Wer vergisst, kann mehr

„Revolver besorgen“ von Helena Waldmann bei Dance 2010

München, 09/11/2010

Demenz als Chance zu betrachten, scheint verwegen. Zu groß ist die Angst des Menschen, am Ende des Lebens sich selbst zu verlieren. Die Berliner Choreografin Helena Waldmann will das gefürchtete Nichts trotzdem nicht als Fluch nehmen. Ihr Stück „Revolver besorgen“, das beim Münchner DANCE-Festival uraufgeführt wurde, dringt in die Erlebniswelt einer Vergessenden ein und findet dort viel Positives.

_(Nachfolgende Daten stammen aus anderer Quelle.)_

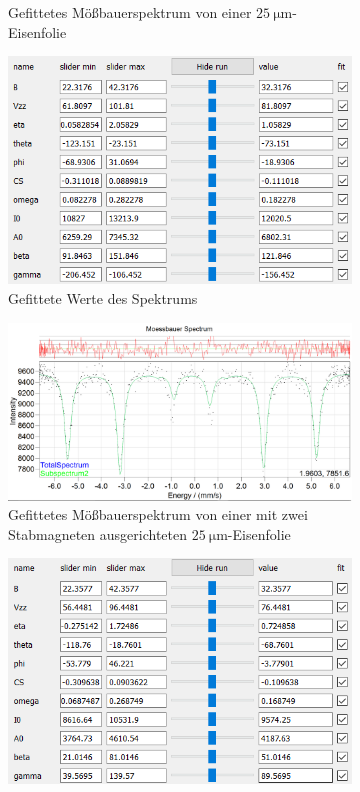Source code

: \documentclass[german, %
parskip=full, %
bibliography=totoc, %
]{scrartcl}
\begin{document}
\begin{figure}[ht]
\begin{subfigure}[b]{0.5\textwidth}
	  \caption{Gefittetes Mößbauerspektrum von einer \(\SI{25}{\micro\meter}\)-Eisenfolie}
	  \label{fig:moess25oA}
  \end{subfigure}
  \begin{subfigure}[b]{0.4\textwidth}
	  \includegraphics[width=\textwidth]{WerteEisen25OhneAnpassung}
	  \caption{Gefittete Werte des Spektrums}
	  \label{fig:werte25oA}
  \end{subfigure}
	\begin{subfigure}[b]{0.5\textwidth}
		\includegraphics[width=\textwidth]{MoessbauerEisen25MagnetGeradeOhneAnpassung}
	  \caption{Gefittetes Mößbauerspektrum von einer mit zwei Stabmagneten ausgerichteten \(\SI{25}{\micro\meter}\)-Eisenfolie}
	  \label{fig:moess25geradeoA}
  \end{subfigure}
  \begin{subfigure}[b]{0.4\textwidth}
	  \includegraphics[width=\textwidth]{WerteEisen25MagnetGeradeOhneAnpassung}

\end{subfigure}
\end{figure}
\end{document}
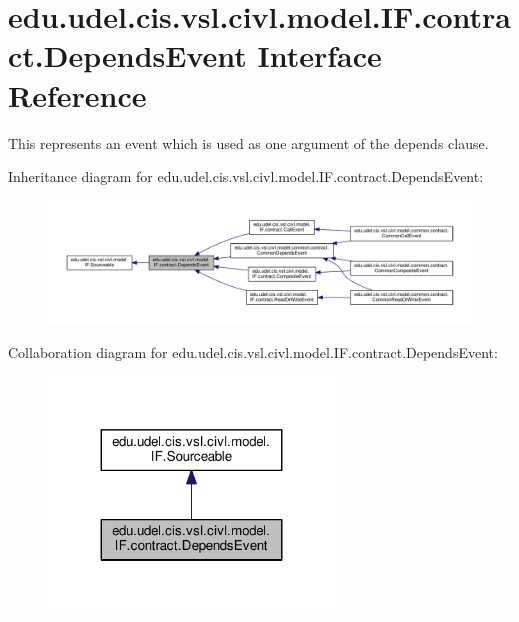 \hypertarget{interfaceedu_1_1udel_1_1cis_1_1vsl_1_1civl_1_1model_1_1IF_1_1contract_1_1DependsEvent}{}\section{edu.\+udel.\+cis.\+vsl.\+civl.\+model.\+I\+F.\+contract.\+Depends\+Event Interface Reference}
\label{interfaceedu_1_1udel_1_1cis_1_1vsl_1_1civl_1_1model_1_1IF_1_1contract_1_1DependsEvent}


This represents an event which is used as one argument of the {\ttfamily depends} clause.  




Inheritance diagram for edu.\+udel.\+cis.\+vsl.\+civl.\+model.\+I\+F.\+contract.\+Depends\+Event\+:
\nopagebreak
\begin{figure}[H]
\begin{center}
\leavevmode
\includegraphics[width=350pt]{interfaceedu_1_1udel_1_1cis_1_1vsl_1_1civl_1_1model_1_1IF_1_1contract_1_1DependsEvent__inherit__graph}
\end{center}
\end{figure}


Collaboration diagram for edu.\+udel.\+cis.\+vsl.\+civl.\+model.\+I\+F.\+contract.\+Depends\+Event\+:
\nopagebreak
\begin{figure}[H]
\begin{center}
\leavevmode
\includegraphics[width=215pt]{interfaceedu_1_1udel_1_1cis_1_1vsl_1_1civl_1_1model_1_1IF_1_1contract_1_1DependsEvent__coll__graph}
\end{center}
\end{figure}
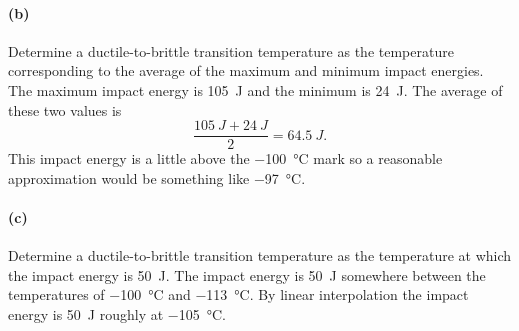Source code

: \paragraph{(b)} Determine a ductile-to-brittle transition temperature as the temperature corresponding to the average of the maximum and minimum impact energies.
\bigbreak
The maximum impact energy is \qty{105}{J} and the minimum is \qty{24}{J}. The average of these two values is
\[ 
\frac{\qty{105}{J} + \qty{24}{J}}{2} = \qty{64,5}{J} 
.\]
This impact energy is a little above the \qty{-100}{\celsius} mark so a reasonable approximation would be something like \qty{-97}{\celsius}.

\paragraph{(c)} Determine a ductile-to-brittle transition temperature as the temperature at which the impact energy is \qty{50}{J}.
\bigbreak
The impact energy is \qty{50}{J} somewhere between the temperatures of \qty{-100}{\celsius} and \qty{-113}{\celsius}. By linear interpolation the impact energy is \qty{50}{J} roughly at \qty{-105}{\celsius}.
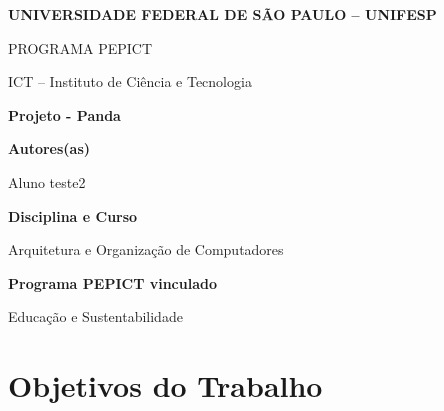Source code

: \documentclass[12pt,a4paper]{article}
\begin{document}

\begin{center}

{\large \textbf{UNIVERSIDADE FEDERAL DE SÃO PAULO -- UNIFESP}}

\vspace{0.3cm}

{\normalsize PROGRAMA PEPICT}

\vspace{0.3cm}

{\normalsize ICT -- Instituto de Ciência e Tecnologia}

\vspace{1cm}

{\Large \textbf{Projeto - Panda}}

\end{center}

\vspace{1cm}


\noindent
\textbf{Autores(as)}

Aluno teste2

\vspace{0.7cm}


\noindent
\textbf{Disciplina e Curso}

Arquitetura e Organização de Computadores

\vspace{0.7cm}


\noindent
\textbf{Programa PEPICT vinculado}

Educação e Sustentabilidade

\vspace{0.7cm}


\section*{Objetivos do Trabalho}
\end{document}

Ballerina Brit Rodemund zeigt den Abstieg von der hoch strukturierten Geisteswelt zum improvisierten Individualverstand perfekt: Anfangs marschiert sie zu einer Strauß-Melodie. Dann wechselt sie zu Ballettschritten, gelangt zum Ausdruckstanz und endet schließlich bei Gesichts- und Bodenarbeit. Das Ich wird chaotischer – doch nicht der Demente scheitert am Konventionellen, sondern das Konventionelle ist unpassend für den Dementen, so herum sieht es Waldmann. Daher röchelt Rodemund zu Developés und Arabesken ziemlich ungut, bei Improvisationen hingegen strahlt sie.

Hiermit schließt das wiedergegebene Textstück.